UPDATE 3: Framing An Addition
Materials Have Been Delivered. Why Wait to Demo?
Demolition is an essential part of the construction process and is often one of the first steps taken on the construction site. Here are some reasons why:
- Surprises happen – We might find a potentially hazardous condition that can now be properly addressed, protecting the value of your home and remodel investment.
- Demo provides the opportunity to clean and clear the site for more easily storing supplies and upcoming deliveries.
- The crew has clear working areas and a recognized plan for what areas must be addressed.
On this Lake Nokomis area home, however, we knew that the interior of the house could remain unaffected by the stress of remodeling for as long as possible if we finished framing the addition before demolishing the back elevation of the home. Here are some good reasons to hold off on demo:
- Unpredictable weather, like a sudden storm can cause damage to the existing home if large areas of the home are demolished before new framing and roofing can enclose the structure.
- Consider the lead time on necessary components, like roof trusses, which would extend the time the home was left vulnerable to the elements.
- Heating and Cooling – You can maintain a temperature controlled environment inside the home for longer if the exterior of the home remains intact while framing an addition!
Framing Begins: From Foundation to Floor Assembly
Framing is simply the process of assembling the walls, floor system, and roofing which many other systems of a building will be hidden within (like insulation, structural supports, and plumbing) then eventually covered. Though our team considers the very particular ways this can be done from project to project, here is an outline of what we did here, starting with the floor assembly:
- Mounted 2×8 treated lumber, called bottom plates, to the top of the foundation wall
- Wrapped 2X10 rim joists/end joists along the perimeter of the addition to define the edge of the building and provide lateral support for the other floor joists
- Spaced additional 2×10 joists 16″ on center (apart from the centerline of each board)
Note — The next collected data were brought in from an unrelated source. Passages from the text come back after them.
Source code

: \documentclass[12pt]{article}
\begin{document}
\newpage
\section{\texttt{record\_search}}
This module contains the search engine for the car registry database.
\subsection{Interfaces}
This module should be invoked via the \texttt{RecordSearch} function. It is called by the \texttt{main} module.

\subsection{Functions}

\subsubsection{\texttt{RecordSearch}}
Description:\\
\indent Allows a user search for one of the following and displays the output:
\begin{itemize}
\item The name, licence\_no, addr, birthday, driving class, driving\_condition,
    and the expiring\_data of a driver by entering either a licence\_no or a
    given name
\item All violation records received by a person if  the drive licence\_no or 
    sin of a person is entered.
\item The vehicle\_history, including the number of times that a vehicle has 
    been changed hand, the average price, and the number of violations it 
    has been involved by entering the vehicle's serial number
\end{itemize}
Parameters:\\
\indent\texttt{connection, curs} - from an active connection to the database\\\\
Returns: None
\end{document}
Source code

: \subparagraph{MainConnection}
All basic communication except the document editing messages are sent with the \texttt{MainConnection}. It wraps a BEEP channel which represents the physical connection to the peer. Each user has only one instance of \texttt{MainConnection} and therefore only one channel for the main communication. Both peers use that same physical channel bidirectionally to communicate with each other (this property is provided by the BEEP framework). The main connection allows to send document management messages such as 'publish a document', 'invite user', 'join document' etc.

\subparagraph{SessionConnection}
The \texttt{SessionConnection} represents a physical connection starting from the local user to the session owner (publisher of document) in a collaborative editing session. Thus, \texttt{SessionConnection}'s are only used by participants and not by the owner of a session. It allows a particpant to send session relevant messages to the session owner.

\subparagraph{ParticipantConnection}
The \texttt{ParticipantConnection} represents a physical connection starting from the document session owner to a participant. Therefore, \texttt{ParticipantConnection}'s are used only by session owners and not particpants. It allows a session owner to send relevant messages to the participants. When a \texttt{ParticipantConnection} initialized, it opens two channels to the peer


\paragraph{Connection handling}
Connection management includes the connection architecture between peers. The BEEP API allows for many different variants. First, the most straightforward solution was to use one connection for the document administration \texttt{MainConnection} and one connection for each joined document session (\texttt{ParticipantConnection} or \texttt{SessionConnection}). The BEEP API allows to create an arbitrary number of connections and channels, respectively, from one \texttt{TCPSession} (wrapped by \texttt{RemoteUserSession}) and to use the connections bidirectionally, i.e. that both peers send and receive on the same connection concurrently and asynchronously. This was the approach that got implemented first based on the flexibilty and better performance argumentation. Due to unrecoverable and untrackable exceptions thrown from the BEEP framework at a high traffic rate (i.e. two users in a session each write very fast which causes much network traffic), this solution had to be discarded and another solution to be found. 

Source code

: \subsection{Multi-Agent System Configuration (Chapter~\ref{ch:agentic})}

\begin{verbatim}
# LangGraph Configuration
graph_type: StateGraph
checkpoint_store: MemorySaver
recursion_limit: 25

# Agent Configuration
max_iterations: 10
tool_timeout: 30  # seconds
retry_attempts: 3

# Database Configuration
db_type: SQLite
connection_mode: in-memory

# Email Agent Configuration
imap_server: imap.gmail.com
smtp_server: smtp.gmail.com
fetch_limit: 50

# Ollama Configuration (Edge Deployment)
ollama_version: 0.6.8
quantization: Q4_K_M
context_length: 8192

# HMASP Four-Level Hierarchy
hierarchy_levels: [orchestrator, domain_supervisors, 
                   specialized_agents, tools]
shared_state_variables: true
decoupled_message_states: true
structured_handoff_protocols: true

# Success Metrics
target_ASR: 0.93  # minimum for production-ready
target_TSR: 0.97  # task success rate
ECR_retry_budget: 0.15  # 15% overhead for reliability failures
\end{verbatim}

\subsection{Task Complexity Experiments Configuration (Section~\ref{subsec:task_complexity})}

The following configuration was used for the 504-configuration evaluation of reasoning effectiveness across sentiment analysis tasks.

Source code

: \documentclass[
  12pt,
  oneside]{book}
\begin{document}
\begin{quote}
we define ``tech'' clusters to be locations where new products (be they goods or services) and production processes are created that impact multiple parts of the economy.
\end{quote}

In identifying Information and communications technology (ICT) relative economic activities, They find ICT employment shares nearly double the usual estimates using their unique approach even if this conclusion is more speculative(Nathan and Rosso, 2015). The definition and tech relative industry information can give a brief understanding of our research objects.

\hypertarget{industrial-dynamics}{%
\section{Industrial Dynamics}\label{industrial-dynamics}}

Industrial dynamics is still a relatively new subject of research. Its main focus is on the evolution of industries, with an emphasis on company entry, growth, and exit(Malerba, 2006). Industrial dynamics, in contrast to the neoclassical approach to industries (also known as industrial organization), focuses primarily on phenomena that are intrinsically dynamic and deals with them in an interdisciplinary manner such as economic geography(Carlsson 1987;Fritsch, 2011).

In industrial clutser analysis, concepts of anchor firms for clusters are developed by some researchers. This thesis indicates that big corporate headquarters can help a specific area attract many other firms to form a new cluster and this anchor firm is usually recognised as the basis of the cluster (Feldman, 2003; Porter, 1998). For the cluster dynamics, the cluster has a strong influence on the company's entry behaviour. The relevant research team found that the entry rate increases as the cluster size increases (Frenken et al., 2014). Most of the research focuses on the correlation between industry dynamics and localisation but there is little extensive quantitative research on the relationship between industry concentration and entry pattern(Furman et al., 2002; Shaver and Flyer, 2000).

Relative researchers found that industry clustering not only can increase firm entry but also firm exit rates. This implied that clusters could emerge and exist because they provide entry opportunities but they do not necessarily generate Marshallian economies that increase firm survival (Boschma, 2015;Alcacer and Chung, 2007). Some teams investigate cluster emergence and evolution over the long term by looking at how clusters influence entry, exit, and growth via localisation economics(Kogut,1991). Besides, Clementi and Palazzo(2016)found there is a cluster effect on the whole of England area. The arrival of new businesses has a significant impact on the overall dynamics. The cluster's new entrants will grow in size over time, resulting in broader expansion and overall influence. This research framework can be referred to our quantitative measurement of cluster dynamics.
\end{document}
- Installed a plywood subfloor, which the new wood floor will be applied to later
Forming Exterior Walls
With the floor framing completed, we switched our focus to creating the exterior walls of the addition. To do this, 2×6 studs are placed vertically, 16″ on center, and rest between 2×6 treated bottom and top plates. Whenever we have an opening for a door or window, we must increase the stability of the framing with headers that provide perpendicular supports above those openings, made here with 2×10’s.